The roughly eighteen of us, plus three guides, loaded up with safety equipment, piled into those puffy little 3-man rubber boats, and were handed oars. We launched on the river, a large, flat supply boat behind us. Of course, we hit white water. We rowed furiously, shouted, and laughed. At night, we feasted, and, after telling stories around the campfire and watching the stars, we slept in tents. Allen and I talked in low voices. Would we survive another day?
I didn't consciously remember that trip when I began writing Rivers of Stone three years ago until I started reading about the approximate 4,000 miles the fur brigades traveled from York Factory in Upper Manitoba to Fort Vancouver on the Columbia River. By boat, canoe, horse, and snowshoe. Depending on the river, sometimes against the current.

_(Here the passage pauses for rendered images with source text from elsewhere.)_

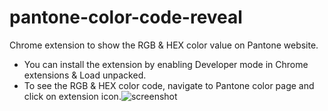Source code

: # pantone-color-code-reveal
Chrome extension to show the RGB &amp; HEX color value on Pantone website.

- You can install the extension by enabling Developer mode in Chrome extensions & Load unpacked.
- To see the RGB & HEX color code, navigate to Pantone color page and click on extension icon.![screenshot](https://user-images.githubusercontent.com/85768246/197371493-687572a9-792b-4350-9535-ca4bad70eb3d.jpg)
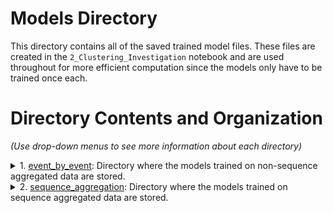 # Models Directory
This directory contains all of the saved trained model files. These files are created in the `2_Clustering_Investigation` notebook and are used throughout for more efficient computation since the models only have to be trained once each.

# Directory Contents and Organization
*(Use drop-down menus to see more information about each directory)*
<details>
<summary>1. <a href="https://github.com/gosebastian12/Set_Piece_Strategy/tree/main/models/event_by_event">event_by_event</a>: Directory where the models trained on non-sequence aggregated data are stored.</summary>
  <ol>
      <ol>
        <li><code>best_k_means_scaled.sav</code>: Model file that saves the K-Means clustering model trained on a scaled version of the event-by-event engineered set piece sequence data set.</li>
      </ol>
  </ol>
</details>

<details>
<summary>2. <a href="https://github.com/gosebastian12/Set_Piece_Strategy/tree/main/models/sequence_aggregation">sequence_aggregation</a>: Directory where the models trained on sequence aggregated data are stored.</summary>
  <ol>
    <ol>
      <li><code>best_k_means_agg_scaled.sav</code>: Model file that saves the K-Means cluster model trained on a scaled version of the sequence-aggregated engineered set piece sequence data set.</li>
      <li><code>best_k_means_agg_unscaled.sav</code>: Model file that saves the K-Means cluster model trained on an unscaled version of the sequence-aggregated engineered set piece sequence data set.</li>
      <li><code>mean_shift_agg_scaled.sav</code>: Model file that saves the Mean-Shift cluster model trained on a scaled version of the sequence-aggregated engineered set piece sequence data set.</li>
    </ol>
  </ol>
</details>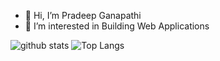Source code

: - 👋 Hi, I’m Pradeep Ganapathi
- 👀 I’m interested in Building Web Applications

![github stats](https://github-readme-stats.vercel.app/api?username=pradeepdeep82&show_icons=true)
![Top Langs](https://github-readme-stats.vercel.app/api/top-langs/?username=pradeepdeep82&langs_count=8)
<!-- ![Top Langs](https://github-readme-stats.vercel.app/api/top-langs/?username=pradeepdeep82&langs_count=4) -->


<!---
pradeepdeep82/pradeepdeep82 is a ✨ special ✨ repository because its `README.md` (this file) appears on your GitHub profile.
You can click the Preview link to take a look at your changes.
--->

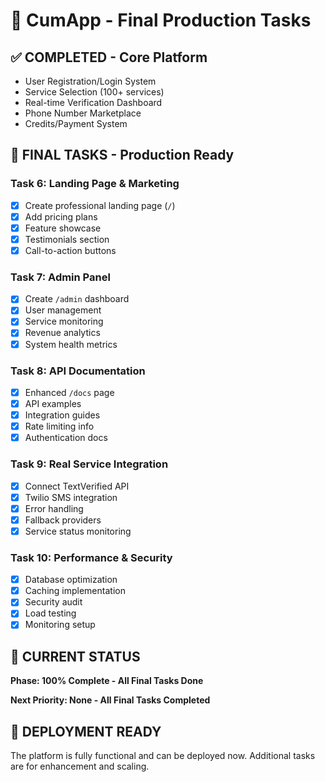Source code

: # 🎯 CumApp - Final Production Tasks

## ✅ **COMPLETED - Core Platform**
- User Registration/Login System
- Service Selection (100+ services)
- Real-time Verification Dashboard
- Phone Number Marketplace
- Credits/Payment System

## 🚀 **FINAL TASKS - Production Ready**

### **Task 6: Landing Page & Marketing**
- [x] Create professional landing page (`/`)
- [x] Add pricing plans
- [x] Feature showcase
- [x] Testimonials section
- [x] Call-to-action buttons

### **Task 7: Admin Panel**
- [x] Create `/admin` dashboard
- [x] User management
- [x] Service monitoring
- [x] Revenue analytics
- [x] System health metrics

### **Task 8: API Documentation**
- [x] Enhanced `/docs` page
- [x] API examples
- [x] Integration guides
- [x] Rate limiting info
- [x] Authentication docs

### **Task 9: Real Service Integration**
- [x] Connect TextVerified API
- [x] Twilio SMS integration
- [x] Error handling
- [x] Fallback providers
- [x] Service status monitoring

### **Task 10: Performance & Security**
- [x] Database optimization
- [x] Caching implementation
- [x] Security audit
- [x] Load testing
- [x] Monitoring setup

## 🎯 **CURRENT STATUS**
**Phase: 100% Complete - All Final Tasks Done**

**Next Priority: None - All Final Tasks Completed**

## 🚀 **DEPLOYMENT READY**
The platform is fully functional and can be deployed now. Additional tasks are for enhancement and scaling.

|Paul Kane about 1850 (Wikipedia)|
In 1846, Paul Kane, the Canadian artist, traveled with the west-bound fur brigade. After the long journey across the Canadian plains, stopping at Fort Edmonton, and crossing the Rockies, his party met with a contingent from Fort Vancouver at Boat Encampment.
On November 16, they brushed snow off their boats to finish the last 1,200 miles.
That day, they safely passed a stretch of the Columbia River nicknamed the Dalles de Mortes -- French for Falls of Death. On November 24, further down the Columbia at Grand Rapid, they lost a canoe, but no lives. Such deaths were fairly common, marked with a rough cross made of tree limbs. By December 8, they passed the most dangerous stretch of the Columbia and exchanged snow for rain as they neared Fort Vancouver.
|Fort Vancouver with View of Mount Hood, 1855|
I was only on the Snake and Salmon Rivers for three days in the summer time. I remember paddling as hard as I could as our little rubber raft raced toward a solid wall of rock. Once, our raft overturned. I remember the taste of the water, the shock and relief as we were rescued.
I cannot imagine what it would have been like to travel across Canada and down through Washington Territory to Fort Vancouver, such a long journey, for over three months, safely past the Dalles des Mortes, only one among many such falls along the wild rivers the fur brigade traversed.